====== AVAILABLE RECORDS ======

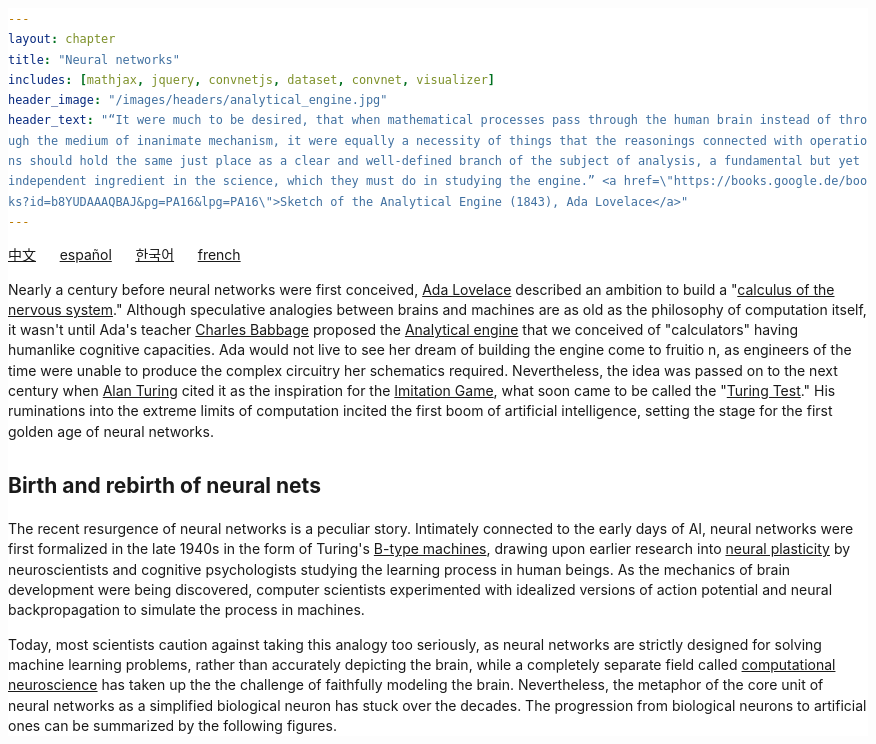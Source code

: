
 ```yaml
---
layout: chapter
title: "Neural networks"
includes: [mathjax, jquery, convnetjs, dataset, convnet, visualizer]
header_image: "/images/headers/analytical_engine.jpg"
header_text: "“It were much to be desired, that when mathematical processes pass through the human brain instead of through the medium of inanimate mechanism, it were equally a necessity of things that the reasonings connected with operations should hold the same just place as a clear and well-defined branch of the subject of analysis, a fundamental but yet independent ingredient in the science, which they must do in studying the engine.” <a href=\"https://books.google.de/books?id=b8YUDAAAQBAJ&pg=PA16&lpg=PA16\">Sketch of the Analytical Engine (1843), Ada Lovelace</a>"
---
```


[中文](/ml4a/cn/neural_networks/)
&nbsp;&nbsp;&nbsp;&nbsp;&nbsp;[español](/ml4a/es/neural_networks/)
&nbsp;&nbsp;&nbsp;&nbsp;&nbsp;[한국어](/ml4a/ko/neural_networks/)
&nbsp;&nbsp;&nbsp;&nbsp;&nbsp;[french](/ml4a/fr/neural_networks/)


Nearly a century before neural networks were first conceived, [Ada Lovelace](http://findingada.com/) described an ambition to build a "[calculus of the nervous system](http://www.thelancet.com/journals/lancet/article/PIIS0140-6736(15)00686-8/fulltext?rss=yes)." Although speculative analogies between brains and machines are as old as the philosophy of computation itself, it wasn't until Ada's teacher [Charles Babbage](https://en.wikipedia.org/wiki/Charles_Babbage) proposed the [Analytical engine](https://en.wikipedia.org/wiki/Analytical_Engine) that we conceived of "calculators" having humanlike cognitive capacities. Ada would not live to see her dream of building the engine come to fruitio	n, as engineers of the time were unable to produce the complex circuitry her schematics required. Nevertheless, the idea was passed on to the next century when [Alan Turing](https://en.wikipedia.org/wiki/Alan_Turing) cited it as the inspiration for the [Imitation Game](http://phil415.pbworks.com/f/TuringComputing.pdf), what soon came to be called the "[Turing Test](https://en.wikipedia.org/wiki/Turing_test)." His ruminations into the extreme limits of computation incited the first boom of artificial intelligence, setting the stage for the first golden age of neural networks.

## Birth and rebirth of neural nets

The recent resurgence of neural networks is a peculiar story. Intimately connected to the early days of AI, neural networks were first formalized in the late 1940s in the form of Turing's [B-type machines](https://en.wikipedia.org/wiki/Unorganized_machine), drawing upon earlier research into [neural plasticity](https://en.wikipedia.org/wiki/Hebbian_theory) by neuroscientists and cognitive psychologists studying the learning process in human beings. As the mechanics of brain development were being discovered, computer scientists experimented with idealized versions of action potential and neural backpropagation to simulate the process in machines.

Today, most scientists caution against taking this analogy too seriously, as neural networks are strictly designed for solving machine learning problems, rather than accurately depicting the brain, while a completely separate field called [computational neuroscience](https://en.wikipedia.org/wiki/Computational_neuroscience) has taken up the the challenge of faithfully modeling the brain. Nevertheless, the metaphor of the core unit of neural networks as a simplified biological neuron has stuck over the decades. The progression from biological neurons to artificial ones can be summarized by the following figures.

======
====== AVAILABLE RECORDS ======

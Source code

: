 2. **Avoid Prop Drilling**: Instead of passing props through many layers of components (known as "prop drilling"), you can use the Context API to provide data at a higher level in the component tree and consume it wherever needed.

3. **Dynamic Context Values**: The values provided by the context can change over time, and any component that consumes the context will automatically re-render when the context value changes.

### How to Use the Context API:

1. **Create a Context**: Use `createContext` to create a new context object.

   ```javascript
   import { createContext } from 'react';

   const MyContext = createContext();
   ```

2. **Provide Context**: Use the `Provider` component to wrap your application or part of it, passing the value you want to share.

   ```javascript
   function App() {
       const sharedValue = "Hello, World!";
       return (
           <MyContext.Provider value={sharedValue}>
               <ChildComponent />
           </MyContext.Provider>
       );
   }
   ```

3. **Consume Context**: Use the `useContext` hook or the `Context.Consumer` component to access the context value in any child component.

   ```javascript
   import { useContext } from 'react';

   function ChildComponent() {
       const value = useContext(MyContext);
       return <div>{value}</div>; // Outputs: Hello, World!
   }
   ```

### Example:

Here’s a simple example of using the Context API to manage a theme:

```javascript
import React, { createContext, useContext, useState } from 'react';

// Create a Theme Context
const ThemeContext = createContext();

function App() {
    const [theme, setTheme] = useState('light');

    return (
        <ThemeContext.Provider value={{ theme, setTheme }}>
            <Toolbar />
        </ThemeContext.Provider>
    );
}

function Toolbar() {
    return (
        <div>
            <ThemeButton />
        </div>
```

======
====== AVAILABLE RECORDS ======

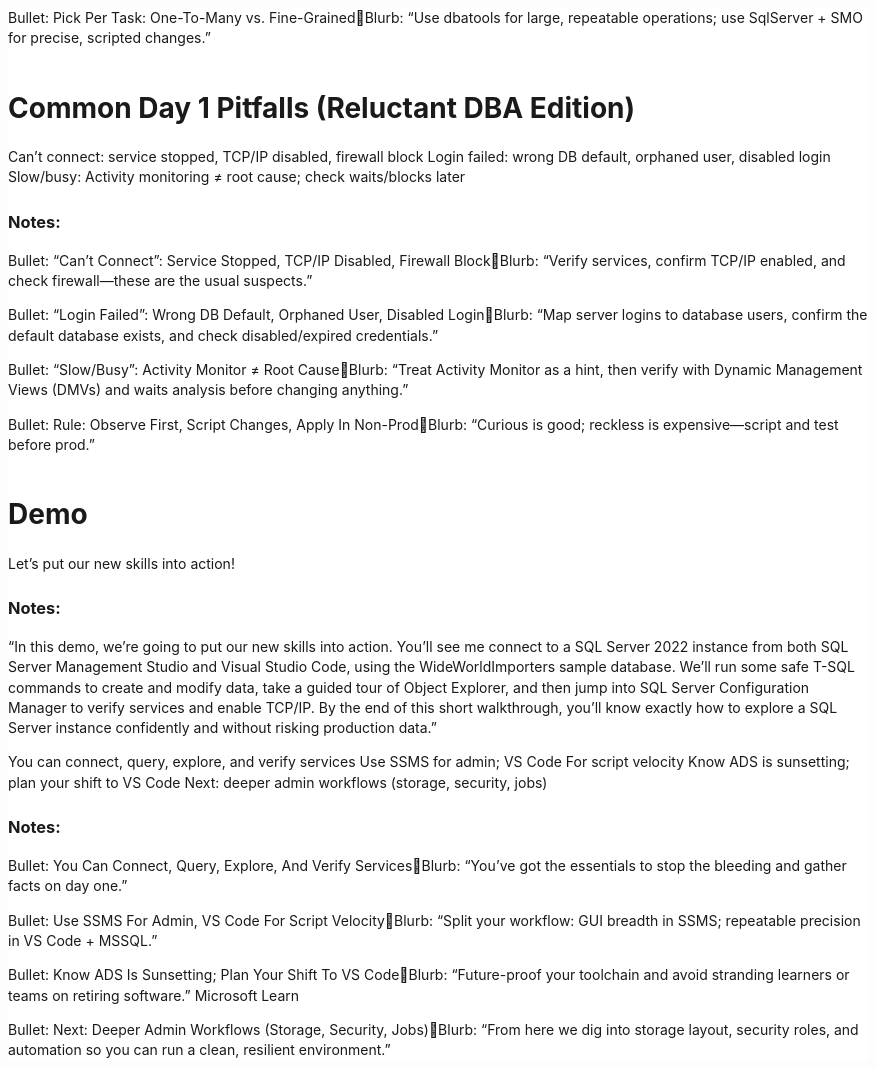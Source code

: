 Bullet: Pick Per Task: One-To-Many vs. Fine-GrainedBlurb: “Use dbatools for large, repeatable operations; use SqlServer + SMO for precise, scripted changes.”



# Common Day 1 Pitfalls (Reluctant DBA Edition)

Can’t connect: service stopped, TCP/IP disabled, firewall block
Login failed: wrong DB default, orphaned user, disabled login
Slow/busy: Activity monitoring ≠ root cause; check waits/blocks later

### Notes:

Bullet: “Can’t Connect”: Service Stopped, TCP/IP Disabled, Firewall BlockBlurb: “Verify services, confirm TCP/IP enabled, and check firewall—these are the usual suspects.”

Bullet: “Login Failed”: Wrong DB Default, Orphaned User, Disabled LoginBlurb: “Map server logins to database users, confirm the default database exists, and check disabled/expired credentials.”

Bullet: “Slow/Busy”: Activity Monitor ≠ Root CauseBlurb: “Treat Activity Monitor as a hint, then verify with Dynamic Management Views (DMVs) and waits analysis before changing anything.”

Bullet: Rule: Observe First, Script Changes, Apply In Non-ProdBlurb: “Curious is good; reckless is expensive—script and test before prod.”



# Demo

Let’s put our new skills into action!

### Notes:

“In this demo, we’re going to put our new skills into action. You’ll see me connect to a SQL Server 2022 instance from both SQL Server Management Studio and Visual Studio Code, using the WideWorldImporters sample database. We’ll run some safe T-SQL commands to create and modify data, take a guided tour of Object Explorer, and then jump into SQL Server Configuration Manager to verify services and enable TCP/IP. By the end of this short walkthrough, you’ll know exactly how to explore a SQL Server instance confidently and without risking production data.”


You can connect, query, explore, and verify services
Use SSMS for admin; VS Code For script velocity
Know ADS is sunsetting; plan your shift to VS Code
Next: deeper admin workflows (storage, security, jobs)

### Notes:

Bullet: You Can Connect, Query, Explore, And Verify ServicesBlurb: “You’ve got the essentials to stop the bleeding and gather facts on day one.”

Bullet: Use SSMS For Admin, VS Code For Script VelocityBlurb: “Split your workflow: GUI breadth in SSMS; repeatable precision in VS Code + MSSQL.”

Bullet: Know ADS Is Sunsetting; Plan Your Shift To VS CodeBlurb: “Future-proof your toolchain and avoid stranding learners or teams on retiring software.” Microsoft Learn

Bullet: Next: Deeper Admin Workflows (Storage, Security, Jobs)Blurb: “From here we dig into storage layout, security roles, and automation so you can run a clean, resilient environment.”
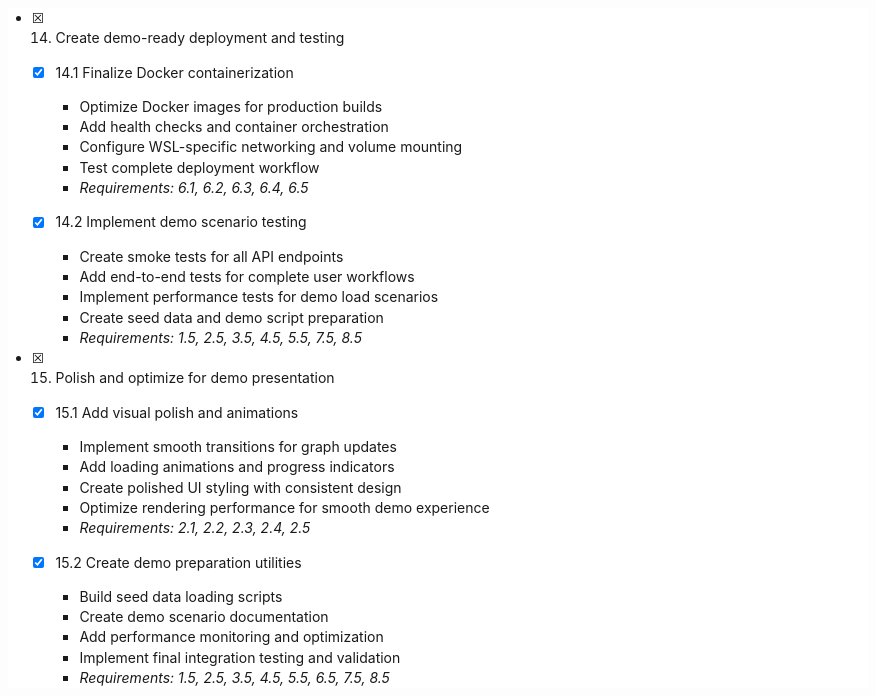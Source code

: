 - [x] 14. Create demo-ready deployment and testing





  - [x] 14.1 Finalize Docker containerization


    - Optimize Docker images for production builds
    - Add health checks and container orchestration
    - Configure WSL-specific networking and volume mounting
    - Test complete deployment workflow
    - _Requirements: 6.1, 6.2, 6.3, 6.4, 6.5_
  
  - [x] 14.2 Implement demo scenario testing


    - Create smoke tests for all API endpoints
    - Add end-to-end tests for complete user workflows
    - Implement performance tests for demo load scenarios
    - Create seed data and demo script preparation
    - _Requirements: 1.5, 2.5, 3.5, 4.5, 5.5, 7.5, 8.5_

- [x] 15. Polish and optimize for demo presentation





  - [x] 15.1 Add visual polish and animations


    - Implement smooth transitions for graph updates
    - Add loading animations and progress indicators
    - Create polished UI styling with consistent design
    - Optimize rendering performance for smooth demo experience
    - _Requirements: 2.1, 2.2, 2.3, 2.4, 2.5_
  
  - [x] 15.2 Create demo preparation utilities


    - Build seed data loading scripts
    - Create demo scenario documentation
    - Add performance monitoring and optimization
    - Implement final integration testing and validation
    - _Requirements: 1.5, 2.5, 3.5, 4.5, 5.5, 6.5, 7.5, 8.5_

======

WORK ORDER: Search the material for the word "Implement". Each line where it is found must be copied.

EXERCISE RESULT:
  - [x] 14.2 Implement demo scenario testing
    - Implement performance tests for demo load scenarios
    - Implement smooth transitions for graph updates
    - Implement final integration testing and validation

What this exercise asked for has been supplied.